Sunday, December 19, 2010

Will shale gas turn out to be an energy sink?

If you externalize the costs of a business activity, it means other people pay the costs--environmental, social and otherwise--and you get the profits. It goes on all the time in extractive industries such as oil and natural gas and mining. And, it is also a natural strategy for manufacturers who dump their pollution into the air and the water. It's even practiced in finance where the executives of Wall Street banks have managed to collect the bonuses made off a phony boom in the last decade and saddle taxpayers with the losses of the inevitable bust caused by bad and often fraudulent loans, misleading derivative contracts, and leveraged speculation in stocks and commodities.

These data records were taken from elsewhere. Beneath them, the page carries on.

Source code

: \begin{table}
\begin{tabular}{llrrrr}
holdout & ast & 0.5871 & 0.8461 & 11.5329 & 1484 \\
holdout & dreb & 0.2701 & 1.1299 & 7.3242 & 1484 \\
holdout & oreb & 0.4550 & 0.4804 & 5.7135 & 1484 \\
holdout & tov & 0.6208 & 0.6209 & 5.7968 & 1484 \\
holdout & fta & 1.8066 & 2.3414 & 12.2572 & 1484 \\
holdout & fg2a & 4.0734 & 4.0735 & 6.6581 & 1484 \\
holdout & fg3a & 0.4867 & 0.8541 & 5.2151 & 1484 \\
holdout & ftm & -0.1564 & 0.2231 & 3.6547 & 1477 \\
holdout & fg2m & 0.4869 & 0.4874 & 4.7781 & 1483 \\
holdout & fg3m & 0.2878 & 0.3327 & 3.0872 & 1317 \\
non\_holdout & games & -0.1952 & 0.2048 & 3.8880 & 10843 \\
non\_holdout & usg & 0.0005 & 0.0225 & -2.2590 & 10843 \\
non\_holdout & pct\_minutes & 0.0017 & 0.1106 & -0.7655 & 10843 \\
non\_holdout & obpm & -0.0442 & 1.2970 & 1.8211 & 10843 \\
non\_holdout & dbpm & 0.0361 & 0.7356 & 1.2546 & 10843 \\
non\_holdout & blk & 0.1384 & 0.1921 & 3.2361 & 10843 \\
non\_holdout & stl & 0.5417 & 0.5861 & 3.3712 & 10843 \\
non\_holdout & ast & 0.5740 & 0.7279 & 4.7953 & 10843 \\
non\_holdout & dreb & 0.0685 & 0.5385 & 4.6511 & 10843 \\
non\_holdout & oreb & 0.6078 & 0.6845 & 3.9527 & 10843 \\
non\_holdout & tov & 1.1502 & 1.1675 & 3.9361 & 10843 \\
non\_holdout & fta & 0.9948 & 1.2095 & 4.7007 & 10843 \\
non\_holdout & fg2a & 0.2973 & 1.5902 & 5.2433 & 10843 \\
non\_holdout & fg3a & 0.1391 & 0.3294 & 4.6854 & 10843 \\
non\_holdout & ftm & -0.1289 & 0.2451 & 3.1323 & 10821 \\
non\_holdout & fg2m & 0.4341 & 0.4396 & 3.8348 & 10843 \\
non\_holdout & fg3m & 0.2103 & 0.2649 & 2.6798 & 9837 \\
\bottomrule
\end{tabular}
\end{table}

If the loopholes are there, you can be assured that people in business will take advantages of them. That's exactly what is happening in the business of shale gas drilling. Drillers are exempt from federal clean air and water regulations under a bill shepherded through Congress in 2005 by none other former Halliburton CEO Dick Cheney in his capacity as the then vice president of the United States. (Halliburton is one of the world's largest providers of drilling fluids for shale gas drilling and other oil and gas drilling operations.) That means the drillers can externalize the environmental costs of these hazardous fluids and other materials needed to fracture the shale and thereby free the natural gas. They can foist those costs on nearby residents in the form of ruined water supplies, toxic air pollution, poisoned land, and health problems for humans and animals.

The environmental and health horrors associated with shale gas drilling are now in the news on a daily basis. But I have begun to think about the issue in another way. All of these externalized costs have an energy cost. And, the toxic fracturing fluid--millions of gallons of which are pumped into each and every shale gas well--will stretch out the time frame during which such costs are borne. No one knows what will happen to the half of that fluid which never returns to the surface during operations. There is concern that it could migrate to drinking water aquifers and destroy the drinking water not just for the few who happen to live near a drilling site, but for people living in huge swaths of the United States by polluting water sources for large cities such as New York.

Now, of course, that water could be cleaned up if it becomes toxic. Already shale gas drillers are having to provide filtering systems for people whose well water has become contaminated. In some cases, even this isn't enough, and water must now be trucked in to families whose water is no longer fit to drink even with filtering.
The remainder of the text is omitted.